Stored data
^^^^

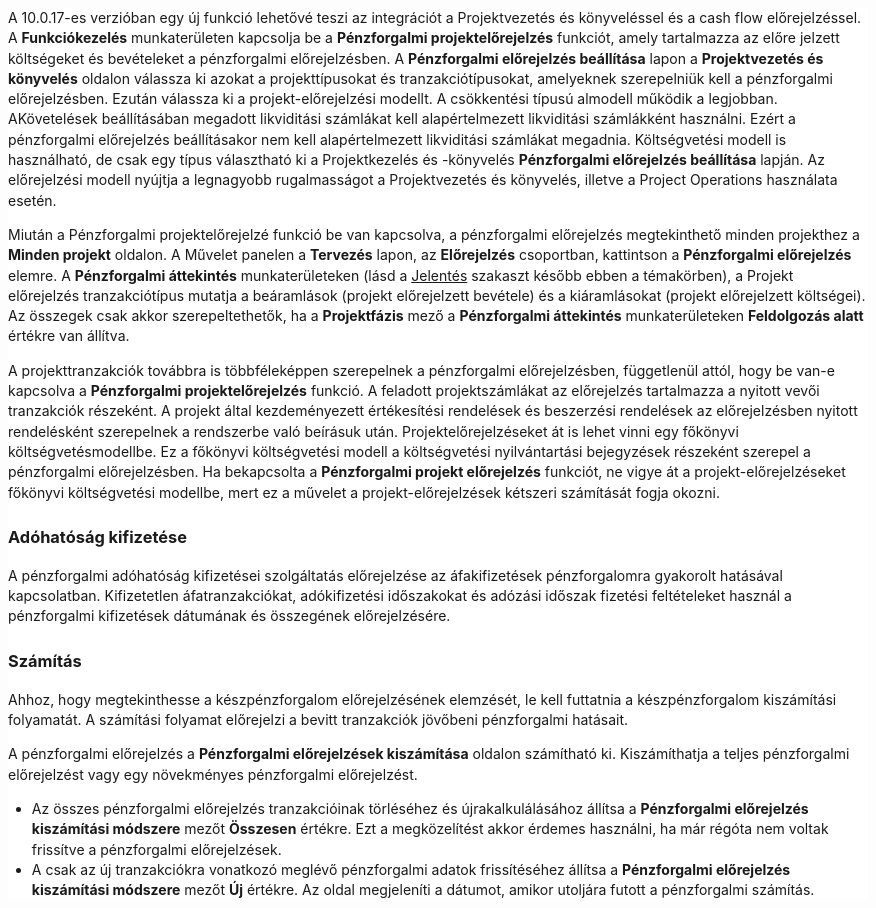 A 10.0.17-es verzióban egy új funkció lehetővé teszi az integrációt a Projektvezetés és könyveléssel és a cash flow előrejelzéssel. A **Funkciókezelés** munkaterületen kapcsolja be a **Pénzforgalmi projektelőrejelzés** funkciót, amely tartalmazza az előre jelzett költségeket és bevételeket a pénzforgalmi előrejelzésben. A **Pénzforgalmi előrejelzés beállítása** lapon a **Projektvezetés és könyvelés** oldalon válassza ki azokat a projekttípusokat és tranzakciótípusokat, amelyeknek szerepelniük kell a pénzforgalmi előrejelzésben. Ezután válassza ki a projekt-előrejelzési modellt. A csökkentési típusú almodell működik a legjobban. AKövetelések beállításában megadott likviditási számlákat kell alapértelmezett likviditási számlákként használni. Ezért a pénzforgalmi előrejelzés beállításakor nem kell alapértelmezett likviditási számlákat megadnia. Költségvetési modell is használható, de csak egy típus választható ki a Projektkezelés és -könyvelés **Pénzforgalmi előrejelzés beállítása** lapján. Az előrejelzési modell nyújtja a legnagyobb rugalmasságot a Projektvezetés és könyvelés, illetve a Project Operations használata esetén.

Miután a Pénzforgalmi projektelőrejelzé funkció be van kapcsolva, a pénzforgalmi előrejelzés megtekinthető minden projekthez a **Minden projekt** oldalon. A Művelet panelen a **Tervezés** lapon, az **Előrejelzés** csoportban, kattintson a **Pénzforgalmi előrejelzés** elemre. A **Pénzforgalmi áttekintés** munkaterületeken (lásd a [Jelentés](#reporting) szakaszt később ebben a témakörben), a Projekt előrejelzés tranzakciótípus mutatja a beáramlások (projekt előrejelzett bevétele) és a kiáramlásokat (projekt előrejelzett költségei). Az összegek csak akkor szerepeltethetők, ha a **Projektfázis** mező a **Pénzforgalmi áttekintés** munkaterületeken **Feldolgozás alatt** értékre van állítva.

A projekttranzakciók továbbra is többféleképpen szerepelnek a pénzforgalmi előrejelzésben, függetlenül attól, hogy be van-e kapcsolva a **Pénzforgalmi projektelőrejelzés** funkció. A feladott projektszámlákat az előrejelzés tartalmazza a nyitott vevői tranzakciók részeként. A projekt által kezdeményezett értékesítési rendelések és beszerzési rendelések az előrejelzésben nyitott rendelésként szerepelnek a rendszerbe való beírásuk után. Projektelőrejelzéseket át is lehet vinni egy főkönyvi költségvetésmodellbe. Ez a főkönyvi költségvetési modell a költségvetési nyilvántartási bejegyzések részeként szerepel a pénzforgalmi előrejelzésben. Ha bekapcsolta a **Pénzforgalmi projekt előrejelzés** funkciót, ne vigye át a projekt-előrejelzéseket főkönyvi költségvetési modellbe, mert ez a művelet a projekt-előrejelzések kétszeri számítását fogja okozni.

### <a name="sales-tax-authority-payments"></a>Adóhatóság kifizetése 

A pénzforgalmi adóhatóság kifizetései szolgáltatás előrejelzése az áfakifizetések pénzforgalomra gyakorolt hatásával kapcsolatban. Kifizetetlen áfatranzakciókat, adókifizetési időszakokat és adózási időszak fizetési feltételeket használ a pénzforgalmi kifizetések dátumának és összegének előrejelzésére. 

### <a name="calculation"></a>Számítás

Ahhoz, hogy megtekinthesse a készpénzforgalom előrejelzésének elemzését, le kell futtatnia a készpénzforgalom kiszámítási folyamatát. A számítási folyamat előrejelzi a bevitt tranzakciók jövőbeni pénzforgalmi hatásait.

A pénzforgalmi előrejelzés a **Pénzforgalmi előrejelzések kiszámítása** oldalon számítható ki. Kiszámíthatja a teljes pénzforgalmi előrejelzést vagy egy növekményes pénzforgalmi előrejelzést. 

- Az összes pénzforgalmi előrejelzés tranzakcióinak törléséhez és újrakalkulálásához állítsa a **Pénzforgalmi előrejelzés kiszámítási módszere** mezőt **Összesen** értékre. Ezt a megközelítést akkor érdemes használni, ha már régóta nem voltak frissítve a pénzforgalmi előrejelzések. 
- A csak az új tranzakciókra vonatkozó meglévő pénzforgalmi adatok frissítéséhez állítsa a **Pénzforgalmi előrejelzés kiszámítási módszere** mezőt **Új** értékre. Az oldal megjeleníti a dátumot, amikor utoljára futott a pénzforgalmi számítás.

^^^^

Whenever a line above has the word "name" in it, copy that line.

_Result for this task:_
### <a name="sales-tax-authority-payments"></a>Adóhatóság kifizetése 
### <a name="calculation"></a>Számítás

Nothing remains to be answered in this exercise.